【发布时间】:2018-07-12 09:32:27
【问题描述】:
我正在尝试实现 DeepMind 用来训练 AI 玩 Atari 游戏的深度 q 学习程序。他们使用并在多个教程中提到的功能之一是拥有两个版本的神经网络;一个在您循环浏览小批量训练数据时更新(称为 Q),另一个在您这样做时调用以帮助构建训练数据(Q')。然后定期(比如每 10k 个数据点)将 Q' 中的权重设置为 Q 的当前值。
我的问题是在 TensorFlow 中执行此操作的最佳方法是什么?既要同时存储两个相同的架构网络,又要定期更新彼此的权重?我当前的网络如下所示,目前仅使用默认图表和交互式会话。
sess = tf.InteractiveSession()
x = tf.placeholder(tf.float32, shape=[None, height, width, m])
y_ = tf.placeholder(tf.float32, shape=[None, env.action_space.n])
W_conv1 = weight_variable([8, 8, 4, 32])
b_conv1 = bias_variable([32])
h_conv1 = tf.nn.relu(conv2d(x, W_conv1, 4, 4) + b_conv1)
W_conv2 = weight_variable([4, 4, 32, 64])
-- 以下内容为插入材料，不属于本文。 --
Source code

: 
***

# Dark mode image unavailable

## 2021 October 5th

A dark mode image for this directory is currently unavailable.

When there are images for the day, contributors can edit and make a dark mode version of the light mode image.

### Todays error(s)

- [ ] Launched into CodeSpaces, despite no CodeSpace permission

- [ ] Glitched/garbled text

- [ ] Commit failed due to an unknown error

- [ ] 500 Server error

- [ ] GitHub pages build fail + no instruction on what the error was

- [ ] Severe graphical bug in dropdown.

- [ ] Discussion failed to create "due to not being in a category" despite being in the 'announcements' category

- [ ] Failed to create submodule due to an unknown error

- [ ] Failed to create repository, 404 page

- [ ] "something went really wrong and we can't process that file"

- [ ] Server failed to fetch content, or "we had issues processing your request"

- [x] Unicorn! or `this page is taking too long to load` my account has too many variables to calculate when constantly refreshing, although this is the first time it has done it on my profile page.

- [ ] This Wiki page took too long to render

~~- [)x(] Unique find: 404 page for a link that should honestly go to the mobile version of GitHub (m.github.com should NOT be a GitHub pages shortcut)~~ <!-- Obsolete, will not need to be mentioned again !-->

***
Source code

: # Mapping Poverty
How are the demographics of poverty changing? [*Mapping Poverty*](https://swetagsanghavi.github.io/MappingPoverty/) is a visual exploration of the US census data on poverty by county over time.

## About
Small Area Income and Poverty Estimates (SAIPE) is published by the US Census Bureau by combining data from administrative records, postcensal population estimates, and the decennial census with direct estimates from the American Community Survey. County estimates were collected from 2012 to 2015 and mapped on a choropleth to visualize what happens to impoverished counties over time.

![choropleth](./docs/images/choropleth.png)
b_conv2 = bias_variable([64])
h_conv2 = tf.nn.relu(conv2d(h_conv1, W_conv2, 2, 2) + b_conv2)
W_conv3 = weight_variable([3, 3, 64, 64])
b_conv3 = bias_variable([64])
h_conv3 = tf.nn.relu(conv2d(h_conv2, W_conv3, 1, 1) + b_conv3)
# Flattern conv to dense
flat_input_size = 14*10*64
h_conv3_reshape = tf.reshape(h_conv3, [-1, flat_input_size])
# Dense layers
W_fc1 = weight_variable([flat_input_size, 512])
b_fc1 = bias_variable([512])
h_fc1 = tf.nn.relu(tf.matmul(h_conv3_reshape, W_fc1) + b_fc1)
W_fc2 = weight_variable([512, env.action_space.n])
b_fc2 = bias_variable([env.action_space.n])
y_conv = tf.matmul(h_fc1, W_fc2) + b_fc2
accuracy = tf.squared_difference(y_, y_conv)
loss = tf.reduce_mean(accuracy)
optimizer = tf.train.AdamOptimizer(0.0001).minimize(loss)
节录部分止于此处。